Heißt es zum Beispiel im Angebot „Versand nach: Europäische Union“, werden dann aber Angaben zu den Versandkosten lediglich für Deutschland, Großbritannien, Österreich, Dänemark, Benelux, Italien, Frankreich und Spanien gemacht, ist dies kein Bagatellverstoß, so das Gericht.

Die Begründung: Der Verbraucher soll vor Vertragsschluss über die – gerade im Auslandversand nicht unerheblichen und damit den Zahlbetrag erheblich verteuernden – Lieferkosten informiert werden, nicht zuletzt damit ihm überhaupt erst ein Preisvergleich mit dem stationären Handel vor Ort oder dem Versandhandel im Herkunftsland ermöglicht wird.

Die zu späte oder gänzlich fehlende Nennung der Versandkosten für das europäische Ausland ist ein besonders häufiger Fehler.

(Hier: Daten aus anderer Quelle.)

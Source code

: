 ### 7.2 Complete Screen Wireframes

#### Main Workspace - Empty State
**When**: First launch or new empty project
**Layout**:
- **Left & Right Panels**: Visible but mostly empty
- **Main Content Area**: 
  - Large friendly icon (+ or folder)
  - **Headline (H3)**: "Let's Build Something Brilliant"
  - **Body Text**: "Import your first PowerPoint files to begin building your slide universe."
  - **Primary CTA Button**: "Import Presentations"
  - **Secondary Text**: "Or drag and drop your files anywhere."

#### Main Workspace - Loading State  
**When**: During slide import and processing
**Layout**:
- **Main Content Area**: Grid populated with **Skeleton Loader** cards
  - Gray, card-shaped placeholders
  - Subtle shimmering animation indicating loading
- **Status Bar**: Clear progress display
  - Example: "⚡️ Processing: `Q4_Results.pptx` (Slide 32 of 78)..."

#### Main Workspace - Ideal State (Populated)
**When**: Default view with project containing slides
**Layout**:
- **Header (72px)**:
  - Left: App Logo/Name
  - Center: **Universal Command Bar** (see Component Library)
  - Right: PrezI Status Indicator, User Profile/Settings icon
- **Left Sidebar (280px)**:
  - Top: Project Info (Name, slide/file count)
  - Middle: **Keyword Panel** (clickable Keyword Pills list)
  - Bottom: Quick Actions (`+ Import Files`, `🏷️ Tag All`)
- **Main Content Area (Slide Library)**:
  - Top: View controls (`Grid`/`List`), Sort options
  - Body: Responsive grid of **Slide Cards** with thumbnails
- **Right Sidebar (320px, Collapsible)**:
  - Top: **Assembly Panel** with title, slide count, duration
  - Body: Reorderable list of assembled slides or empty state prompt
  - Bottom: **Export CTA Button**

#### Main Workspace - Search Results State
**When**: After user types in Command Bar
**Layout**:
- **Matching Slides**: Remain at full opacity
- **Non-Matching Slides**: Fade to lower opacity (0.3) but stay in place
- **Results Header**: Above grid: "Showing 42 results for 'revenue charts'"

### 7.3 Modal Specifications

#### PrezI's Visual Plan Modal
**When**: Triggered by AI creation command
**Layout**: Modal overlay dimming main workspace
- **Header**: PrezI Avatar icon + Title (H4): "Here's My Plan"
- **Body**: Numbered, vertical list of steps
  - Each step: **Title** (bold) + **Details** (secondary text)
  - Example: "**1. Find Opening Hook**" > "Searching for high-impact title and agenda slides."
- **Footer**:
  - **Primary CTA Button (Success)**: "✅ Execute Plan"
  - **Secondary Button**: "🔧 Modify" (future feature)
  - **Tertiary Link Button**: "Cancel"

Nach den aktuellen Entscheidungen könnten verstärkt Abmahnungen in diesem Bereich ausgesprochen werden.
Zu beachten ist, dass es nicht ausreicht, die Versandkosten erst nach Einleitung des Bestellvorgangs oder gar erst auf Anfrage des Kunden zu nennen, sondern dass die Versandkosten bereits dem Kunden klar sein müssen, der sich nur oberflächlich mit dem Angebot befasst. Das heißt es muss eine Versandkostentabelle (oder ein Versandkostenrechner) vorhanden sein, die unabhängig davon, ob der Kunde ein Produkt in den Warenkorb legt oder nicht, aufgerufen werden kann.